People and Places

Meet the hyperrealist artist who focuses on the small details

Hyperrealist artist Bella McGoldrick is all about the small details, in life and art

Every month, Bella McGoldrick packs up her life and moves to a new country. From what started off as circumstance while the Kiwi-born artist and her husband waited to get visas for the US and Australia, now the nomadic lifestyle informs her art in a way like no other. “I soak in where I am, eat the food, watch the people, think of ideas and begin to draw whatever I’m wanting to draw,” says Bella. Currently, her latest collection, Black Water is inspired by hot days in Vietnam and the coffee obsession that followed. While Bella pines for the day she has a permanent studio, currently her “600 or something pencils” form a kind of travelling studio, capturing everyday objects from the likes of Mexico, Italy, and the other places left on her bucket list.

How did your artistic journey come about?

I studied fashion design at RMIT (Royal Melbourne Institute of Technology) in Melbourne, creating and selling fashion illustration portraits for a long time. They were kind of a hot trend for a second, which paid well and opened my eyes to being able to sell my work for a living. I moved to NYC after I graduated, where I had a few different design jobs until I didn’t and I made a post on Instagram saying that I’d draw whatever anyone wanted for $100 a pop. This was a hit from that moment and it was enough to sustain my living. I’m super fortunate people liked my work enough to support me and now it’s so embedded with my life and the way I live. It makes sense, no other job ever stuck before this.

What’s your creative process?

I’m collecting a lot. Collecting things I might want to draw from places I’ve been, or collecting items that might lead me in a new direction. I’m in my best headspace once I’ve decided and shot what I will draw next, once I’m in the “drawing” phase. Here I can zone out, I listen to audiobooks or podcasts and sit at my desk for eight or so hours a day. It’s not tough, I love to be at my desk. I feel I have purpose and there’s great satisfaction in seeing the work come to realisation – it’s a clear process once I’m drawing.

How long does a single piece take?

A smaller piece, like my current collection Black Water, are 30cm x 30cm and it takes around eight hours per drawing. That is solid drawing time and I have a timer going off every hour. It’s not sitting at the desk time. A larger piece can take upwards of 150 hours, something around 140sqcm in size. It is much slower than one would think. If I ever video my work in real time and watch it back I’m bored to death.

What drew you to the hyperrealism genre?

Honestly, it was just my skill set. With the fashion illustrations, it was the likeness to the faces that was the reason people bought them – they looked like them. When I started to draw other things I would draw what was around me: lighters, lip gloss, whatever. I didn’t go to art school, so maybe if I had, I would’ve progressed past it. I guess you can say I have the eye for it and now I’ve been training for five years or so.
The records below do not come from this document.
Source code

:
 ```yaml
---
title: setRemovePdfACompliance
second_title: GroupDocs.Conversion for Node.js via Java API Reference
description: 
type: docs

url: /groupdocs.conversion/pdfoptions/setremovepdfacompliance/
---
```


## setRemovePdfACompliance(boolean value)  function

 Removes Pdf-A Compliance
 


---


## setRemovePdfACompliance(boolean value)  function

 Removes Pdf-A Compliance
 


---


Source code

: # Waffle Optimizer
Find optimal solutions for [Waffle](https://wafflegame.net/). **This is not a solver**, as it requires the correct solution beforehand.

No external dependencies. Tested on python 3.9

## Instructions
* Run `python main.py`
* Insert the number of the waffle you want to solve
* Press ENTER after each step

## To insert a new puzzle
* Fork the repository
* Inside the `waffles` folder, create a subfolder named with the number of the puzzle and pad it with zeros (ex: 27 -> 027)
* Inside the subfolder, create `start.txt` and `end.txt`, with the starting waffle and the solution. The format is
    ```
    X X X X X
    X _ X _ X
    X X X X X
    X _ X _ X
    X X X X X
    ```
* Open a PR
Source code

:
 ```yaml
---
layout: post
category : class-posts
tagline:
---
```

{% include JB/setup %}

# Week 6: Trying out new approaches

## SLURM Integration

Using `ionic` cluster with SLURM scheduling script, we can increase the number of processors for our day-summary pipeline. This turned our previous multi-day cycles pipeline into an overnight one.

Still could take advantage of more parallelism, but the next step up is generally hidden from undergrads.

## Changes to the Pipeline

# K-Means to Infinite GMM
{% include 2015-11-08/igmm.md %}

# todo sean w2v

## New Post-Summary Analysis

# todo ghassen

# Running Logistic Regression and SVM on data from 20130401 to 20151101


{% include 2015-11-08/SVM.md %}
Your Black Water collection is your largest collection to date. How did it feel to embark on something of such magnitude?

I feel like I have been working up to it a bit. It feels far less intimidating working on a collection of small works than on one huge piece. Firstly, I get the satisfaction of finishing (the dopamine hit) 16 times more than finishing one large piece. But more than that, I get to play around with a concept more. It evolves as it continues.

What was it about coffee that proved such an irresistible creative subject for Black Water?

The concept started when I was travelling through the countryside in Vietnam. The coffee there is an entirely different beast, it’s so strong it induced headspins like it would a puff of a cigarette. It’s black as tar and paired with sweetened condensed milk. Where I was, food was not a given but coffee always was. It was the familiarity, yet the totally foreign experience of this new dose. As I’m living in a new place constantly there are a lot of differences and few constants. Coffee is that constant for me. Literally, everywhere you go, there it is. It demonstrates culture and localism. It’s small enough to be casual yet big enough to be on the minds of many.

What’s your go-to coffee order?

A large iced Americano with a dash of oat milk. Or whatever the local order is – just as they have it.

We loved your Take a Seat collection that highlighted iconic designer chairs. What’s your favourite chair?

I had previously bought the Eames lounge chair and ottoman, which was my first piece of “investment” furniture and I thought that was it. But after going into a deep dive of some of these pieces, I have to say I think the Terrazza by Ubald Klug will be my next investment – once I have a home.

Any exciting projects coming up?

Always. I have up until November planned in terms of living arrangements in incredible new spots, mostly around Europe this year. So, the work will come from that. Viewing new languages and therefore new products and design from my surroundings that I’m sure you’ll be seeing in my work. It’s gotten to the point now where people will see where I am and start to guess or at least hope for something of correlation to come out in my artwork.

How can people check out more of your work?

I release new work on Instagram and my website is the only place to purchase my work. I also write
quite a lot about my work, you can sign up for my email newsletter on my site. I’m never in a spot
for long but I am moving back to Australia at the end of the year where I hope to settle down and have open studios.